あざみがデイトを見て、すがるような目をする。


「戦略上入りやすい位置にあるのは事実でしょう、ですが結界の歪みはどこにでも起こりうるものですね。魔族に心を捧げておりますね。その民は」

「やはりこの地はって何かあったんですか?」


 葵が質問するとあざみが説明する。20年前にビナスゲートは別の名の国であり、王朝国家だったが王家が魔族に取り込まれて、国に戦乱が起きて各国からも出兵し沈静化した。王国は解体され同時に貴族も解体され民主制をとった。しかし、今まで貴族権力を我が物顔で行使していたものは納得するわけもなく、いろいろな手を使い権力を維持しようとする貴族もいるそうだ。先祖代々からの実直に国の為に勤勉に勤めていた貴族は解体されても良家として名を成しているが、没落するような貴族は見栄と強欲に溺れ魔族に取り込まれやすい。葵がさらに質問する


「さすがに、皇国騎士団の騎士長と斥候隊隊長を相手にゆすることはないでしょう?」

「強欲な人は何をするかわからないわ!わたしはロゼッタが心配です。やはり訪ねて元気な顔を見たいですね。
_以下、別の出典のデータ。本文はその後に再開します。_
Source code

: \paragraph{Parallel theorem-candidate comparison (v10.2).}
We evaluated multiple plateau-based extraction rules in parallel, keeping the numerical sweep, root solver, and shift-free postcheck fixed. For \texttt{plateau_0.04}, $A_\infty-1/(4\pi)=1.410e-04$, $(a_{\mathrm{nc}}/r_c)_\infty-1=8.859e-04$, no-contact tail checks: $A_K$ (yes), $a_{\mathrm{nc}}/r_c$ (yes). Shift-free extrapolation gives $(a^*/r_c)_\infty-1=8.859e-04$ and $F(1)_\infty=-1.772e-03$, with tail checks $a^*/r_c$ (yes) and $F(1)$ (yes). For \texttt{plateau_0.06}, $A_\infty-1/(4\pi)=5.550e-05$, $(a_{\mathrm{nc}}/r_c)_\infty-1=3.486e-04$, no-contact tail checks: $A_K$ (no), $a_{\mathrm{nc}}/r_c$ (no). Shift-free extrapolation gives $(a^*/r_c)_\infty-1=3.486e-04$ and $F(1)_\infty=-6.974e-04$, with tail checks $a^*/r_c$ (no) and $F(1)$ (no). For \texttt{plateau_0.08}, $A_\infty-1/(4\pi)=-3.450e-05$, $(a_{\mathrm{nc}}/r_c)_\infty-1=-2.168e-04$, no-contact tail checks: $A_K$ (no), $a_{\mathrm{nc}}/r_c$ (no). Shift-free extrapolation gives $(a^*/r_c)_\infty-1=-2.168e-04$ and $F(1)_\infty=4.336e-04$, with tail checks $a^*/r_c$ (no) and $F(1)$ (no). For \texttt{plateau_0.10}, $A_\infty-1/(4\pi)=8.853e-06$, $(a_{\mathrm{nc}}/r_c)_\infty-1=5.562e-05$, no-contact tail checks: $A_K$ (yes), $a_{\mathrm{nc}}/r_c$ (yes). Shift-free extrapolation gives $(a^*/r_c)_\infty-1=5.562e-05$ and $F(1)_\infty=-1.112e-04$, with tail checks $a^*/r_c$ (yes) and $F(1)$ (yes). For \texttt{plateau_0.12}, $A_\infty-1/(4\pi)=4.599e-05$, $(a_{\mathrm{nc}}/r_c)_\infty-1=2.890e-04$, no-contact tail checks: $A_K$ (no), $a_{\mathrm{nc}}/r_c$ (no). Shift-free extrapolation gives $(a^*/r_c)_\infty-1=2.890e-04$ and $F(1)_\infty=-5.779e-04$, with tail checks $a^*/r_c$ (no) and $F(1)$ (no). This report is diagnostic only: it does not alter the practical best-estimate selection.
」


 目的が決まり部屋を出て、各々準備を済ませ馬車に荷物を積み込む。


「では、道中お気をつけ下さい」

「ありがとうございます」


 道場の方からリュウシが来て3人に声をかける。


「皆、気をつけてな!試練に同行できて良かった。感謝する。」

「こちらこそ、師範がいなければ加護を得られなかったと思います。本当にありがとうございます。」

「神無月さん。有事の際は必ずリンクを使ってわたしを読んでください。」

「わかりました。デイト様!」


 3人は馬車に乗り込み、マノーリアの支獣のアリスが走り出す。東側は下りなので早いが馬車の車輪にブレーキをかけながら下る。アリスが馬車を引くので先に行く馬車を追い抜き、地竜の馬車を何台か抜き麓まで降りてきた。すると前方に馬車が1台脱輪している。


「大丈夫ですか?手を貸しましょうか?」

「スピード乗りすぎて脱輪しちまった!けど…お嬢さん達だけじゃ」

「問題ないですよ!葵くん」


葵はグラビティコントロールをかけて馬車を押す


「あんちゃんスゲーな!見かけによらず怪力だな!それとも魔法か?」

「まぁ~そんなとこですよ!おじさん車軸いっちゃってますね」

「あ~!直してたら時間がなくなる!昼までに届けなきゃなきゃなねんだ!」

「ご主人、どちらまで行かれるんですか?」

「この国の首都だよ!お嬢さん手間賃だすから馬車で引いてくんねぇか?」

「手間賃なんていりませんよ!クー!ユキちゃんにつかませて運べる?」

「大丈夫だね!ユキちゃんよろしくね!」


馬車は2台連なりビナスゲートの首都に向かうことになった。